I am amazed and delighted by the sheer quantity of produce emerging from our garden right now.
Coming from untrained and totally suburban roots, the fact of growing my own food or producing stuff from the garden still feels like a constant miracle to me. Skills and knowledge are effortfully and deliberately acquired rather than the common knowledge they may be to someone who grew up on a farm. Consequently, my main regard for everything that grows and can be used in some way is governed less by common sense than by wonderment. Perhaps that is why I am so excited by vegetables that I want to knit them, endlessly, in a celebration of all the things I can’t quite get over in the garden…
…over the weekend we made rhubarb gin, (same as sloe gin but using rhubarb) and pumpkin soup (again) and I dyed 200gm of bluefaced leicester yarn using stuff from the garden. The Woad was very exciting but I am saving the writeup and pictures of that for something special. For now, here is a tantilising preview of the dye process in action:
The Rhubarb, Bramble, Sunflower and Wallflower processes have all been quite time-consuming and are still underway but there will be news of how these things turned out later this week. I am overjoyed to find that the detested brambles in the garden can actually be of use, providing lovely, murky, earthy tans and ochres and sage greens when dyed over woad blues. I love also that I can use the sunflowers I have been growing all year from our Manifest seed packets to make something I can wear.The destination for all this garden-dyed yarn is a winter scarf full of garden love. I will miss all the outdoor colours, the daily contact with fresh plant-life and the bright greens of the summer when the weather turns really cold and the days grow shorter. A scarf knit from the things I loved growing this year will provide an antidote, I hope, to the winter blues, and a record of this summers’ growing adventures.

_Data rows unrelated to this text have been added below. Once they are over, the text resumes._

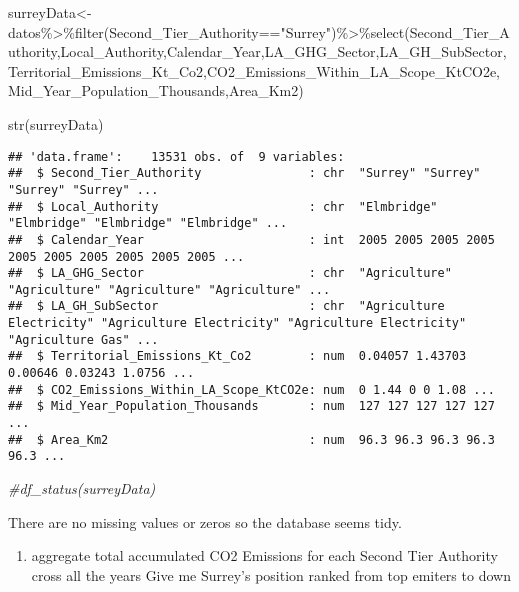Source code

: \documentclass[
]{article}
\newenvironment{Shaded}{\begin{snugshade}}{\end{snugshade}}
\newcommand{\CommentTok}[1]{\textcolor[rgb]{0.56,0.35,0.01}{\textit{#1}}}
\newcommand{\FunctionTok}[1]{\textcolor[rgb]{0.00,0.00,0.00}{#1}}
\newcommand{\NormalTok}[1]{#1}
\newcommand{\OtherTok}[1]{\textcolor[rgb]{0.56,0.35,0.01}{#1}}
\newcommand{\SpecialCharTok}[1]{\textcolor[rgb]{0.00,0.00,0.00}{#1}}
\newcommand{\StringTok}[1]{\textcolor[rgb]{0.31,0.60,0.02}{#1}}
\providecommand{\tightlist}{%
  \setlength{\itemsep}{0pt}\setlength{\parskip}{0pt}}
\begin{document}
\begin{Shaded}
\begin{Highlighting}[]
\NormalTok{surreyData}\OtherTok{\textless{}{-}}\NormalTok{datos}\SpecialCharTok{\%\textgreater{}\%}\FunctionTok{filter}\NormalTok{(Second\_Tier\_Authority}\SpecialCharTok{==}\StringTok{"Surrey"}\NormalTok{)}\SpecialCharTok{\%\textgreater{}\%}\FunctionTok{select}\NormalTok{(Second\_Tier\_Authority,Local\_Authority,Calendar\_Year,LA\_GHG\_Sector,LA\_GH\_SubSector,Territorial\_Emissions\_Kt\_Co2,CO2\_Emissions\_Within\_LA\_Scope\_KtCO2e,Mid\_Year\_Population\_Thousands,Area\_Km2)}

\FunctionTok{str}\NormalTok{(surreyData)}
\end{Highlighting}
\end{Shaded}

\begin{verbatim}
## 'data.frame':    13531 obs. of  9 variables:
##  $ Second_Tier_Authority               : chr  "Surrey" "Surrey" "Surrey" "Surrey" ...
##  $ Local_Authority                     : chr  "Elmbridge" "Elmbridge" "Elmbridge" "Elmbridge" ...
##  $ Calendar_Year                       : int  2005 2005 2005 2005 2005 2005 2005 2005 2005 2005 ...
##  $ LA_GHG_Sector                       : chr  "Agriculture" "Agriculture" "Agriculture" "Agriculture" ...
##  $ LA_GH_SubSector                     : chr  "Agriculture Electricity" "Agriculture Electricity" "Agriculture Electricity" "Agriculture Gas" ...
##  $ Territorial_Emissions_Kt_Co2        : num  0.04057 1.43703 0.00646 0.03243 1.0756 ...
##  $ CO2_Emissions_Within_LA_Scope_KtCO2e: num  0 1.44 0 0 1.08 ...
##  $ Mid_Year_Population_Thousands       : num  127 127 127 127 127 ...
##  $ Area_Km2                            : num  96.3 96.3 96.3 96.3 96.3 ...
\end{verbatim}

\begin{Shaded}
\begin{Highlighting}[]
\CommentTok{\#df\_status(surreyData)}
\end{Highlighting}
\end{Shaded}

There are no missing values or zeros so the database seems tidy.

\begin{enumerate}
\def\labelenumi{\arabic{enumi})}
\setcounter{enumi}{1}
\tightlist
\item
  aggregate total accumulated CO2 Emissions for each Second Tier
  Authority cross all the years Give me Surrey's position ranked from
  top emiters to down
\end{enumerate}
\end{document}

In my quest to mend my broken relationship with clothes, the wardrobe and daily dress, Kate’s posts about clothes have been especially inspiring recently. To those of you unfamiliar with Needled, Kate’s blog is an amazing record of ideas surrounding clothes and I have been re-reading some of her posts recently; particularly those that pertain to memory, place and clothing. On a really simple level, place defines clothes practically. For instance we see jumpers and socks and hardy outerwear developing in colder climes, and fine cottons and silks developing more prevalently where it is warm. But there is a whole space concerning our imaginative engagement with place – how we see, feel, taste, imagine and create with – our locale, that can be richly mined for incredible personal-style-results. When I think about garments which reflect an imaginative relationship between place and clothes, I return again to several garments that remain in my mind, prompting me to draw lines between place and garment, between sense of place and sense of self.
I love how these projects reflect some kind of relationship between self, place and function. With the East Linton Dress, I love the role the landscape has had in informing the design and the colours. With Will’s jumper, I love the way the jumper ‘fits’ both in terms of function and place. The jumper seems to me to be hewn of the very allotment soil itself, reflecting its earthy function not only in practical terms, but also in terms of its colour and the yarn that was used to make it. Lara’s scarf reflects to me the way that holidays, self and place intertwine. I enjoyed very much her description of buying the yarn in New York and the scarf’s evocation of wintery days in NYC. There are thousands of other projects I’ve read about online that have inspired me re: the whole place/garment issue, but these are my favourites. Knitting generally does lend itself to a lot of geographical ideas because of the way that different localities produce different sheep and different weather, therefore different garments and styles, but this whole other level that is imaginative and textural and which blurs the distinction between the wearer and the environment is really exciting to me right now.
My garden scarf is an attempt to weave aspects of my favourite place and my sense of self together into one thing; I can’t wait for all the yarn to dry out so I can start knitting with it!